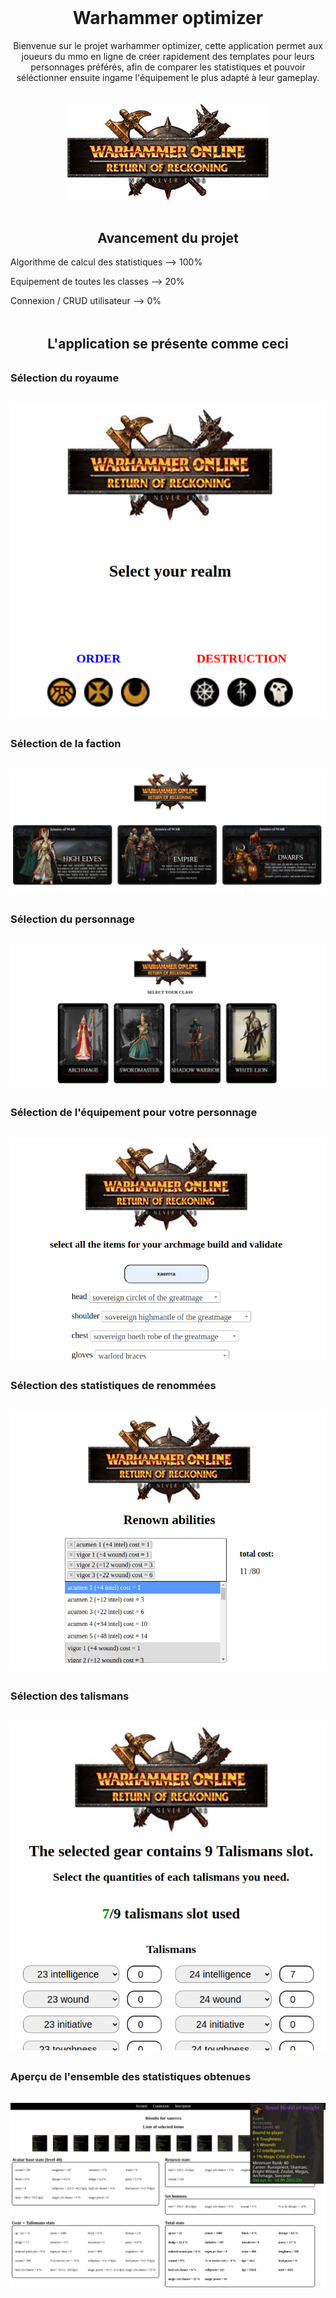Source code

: <h1 align="center" style="margin-top:3rem;"> Warhammer optimizer </h1>

<p style="text-align:center;">Bienvenue sur le projet warhammer optimizer, cette application permet aux joueurs du mmo en ligne de créer rapidement des templates pour leurs personnages préférés, afin de comparer les statistiques et pouvoir séléctionner ensuite ingame l'équipement le plus adapté à leur gameplay.</p>

<div style="display:flex; justify-content:center; margin-top: 2rem;"> 
    <img style ="align:center;" src="Warhammer-optimiser/public/asset/images/logo.jpeg" alt=""> 
</div>

<h2 align="center" style="margin-top:3rem;"> Avancement du projet </h2>
<p>Algorithme de calcul des statistiques --> 100% </p>
<p>Equipement de toutes les classes --> 20% </p>
<p>Connexion / CRUD utilisateur --> 0% </p>


<h2 align="center" style="margin-top:3rem;">L'application se présente comme ceci </h2>

<h3 style="margin-top:2rem;"> Sélection du royaume </h3>
<div style="display:flex; justify-content:center; margin-top: 2rem;"> 
    <img src="Warhammer-optimiser/docs preview/realm.png" alt=""> 
</div>

<h3 style="margin-top:2rem;"> Sélection de la faction</h3>
<div style="display:flex; justify-content:center; margin-top: 2rem;"> 
    <img src="Warhammer-optimiser/docs preview/race.png" alt="">
</div>

<h3 style="margin-top:2rem;"> Sélection du personnage</h3>
<div style="display:flex; justify-content:center; margin-top: 2rem;"> 
    <img src="Warhammer-optimiser/docs preview/class.png" alt=""> 
</div>

<h3 style="margin-top:2rem;"> Sélection de l'équipement pour votre personnage</h3>
<div style="display:flex; justify-content:center; margin-top: 2rem;"> 
    <img src="Warhammer-optimiser/docs preview/gear.png" alt=""> 
</div>

<h3 style="margin-top:2rem;"> Sélection des statistiques de renommées</h3>
<div style="display:flex; justify-content:center; margin-top: 2rem;"> 
    <img src="Warhammer-optimiser/docs preview/renown.png" alt=""> 
</div>

<h3 style="margin-top:2rem;"> Sélection des talismans</h3>
<div style="display:flex; justify-content:center; margin-top: 2rem;"> 
    <img src="Warhammer-optimiser/docs preview/talismans.png" alt=""> 
</div>

<h3 style="margin-top:2rem;"> Aperçu de l'ensemble des statistiques obtenues</h3>
<div style="display:flex; justify-content:center; margin-top: 2rem;"> 
    <img src="Warhammer-optimiser/docs preview/results.png" alt=""> 
</div>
______________________________
> _Task instructions_:
Word for word, copy every line of the data, excluding any pictures.

> _Reply_:
Source code

: <h1 align="center" style="margin-top:3rem;"> Warhammer optimizer </h1>

<p style="text-align:center;">Bienvenue sur le projet warhammer optimizer, cette application permet aux joueurs du mmo en ligne de créer rapidement des templates pour leurs personnages préférés, afin de comparer les statistiques et pouvoir séléctionner ensuite ingame l'équipement le plus adapté à leur gameplay.</p>

<div style="display:flex; justify-content:center; margin-top: 2rem;"> 
    <img style ="align:center;" src="Warhammer-optimiser/public/asset/images/logo.jpeg" alt=""> 
</div>

<h2 align="center" style="margin-top:3rem;"> Avancement du projet </h2>
<p>Algorithme de calcul des statistiques --> 100% </p>
<p>Equipement de toutes les classes --> 20% </p>
<p>Connexion / CRUD utilisateur --> 0% </p>


<h2 align="center" style="margin-top:3rem;">L'application se présente comme ceci </h2>

<h3 style="margin-top:2rem;"> Sélection du royaume </h3>
<div style="display:flex; justify-content:center; margin-top: 2rem;"> 
    <img src="Warhammer-optimiser/docs preview/realm.png" alt=""> 
</div>

<h3 style="margin-top:2rem;"> Sélection de la faction</h3>
<div style="display:flex; justify-content:center; margin-top: 2rem;"> 
    <img src="Warhammer-optimiser/docs preview/race.png" alt="">
</div>

<h3 style="margin-top:2rem;"> Sélection du personnage</h3>
<div style="display:flex; justify-content:center; margin-top: 2rem;"> 
    <img src="Warhammer-optimiser/docs preview/class.png" alt=""> 
</div>

<h3 style="margin-top:2rem;"> Sélection de l'équipement pour votre personnage</h3>
<div style="display:flex; justify-content:center; margin-top: 2rem;"> 
    <img src="Warhammer-optimiser/docs preview/gear.png" alt=""> 
</div>

<h3 style="margin-top:2rem;"> Sélection des statistiques de renommées</h3>
<div style="display:flex; justify-content:center; margin-top: 2rem;"> 
    <img src="Warhammer-optimiser/docs preview/renown.png" alt=""> 
</div>

<h3 style="margin-top:2rem;"> Sélection des talismans</h3>
<div style="display:flex; justify-content:center; margin-top: 2rem;"> 
    <img src="Warhammer-optimiser/docs preview/talismans.png" alt=""> 
</div>

<h3 style="margin-top:2rem;"> Aperçu de l'ensemble des statistiques obtenues</h3>
<div style="display:flex; justify-content:center; margin-top: 2rem;"> 
    <img src="Warhammer-optimiser/docs preview/results.png" alt=""> 
</div>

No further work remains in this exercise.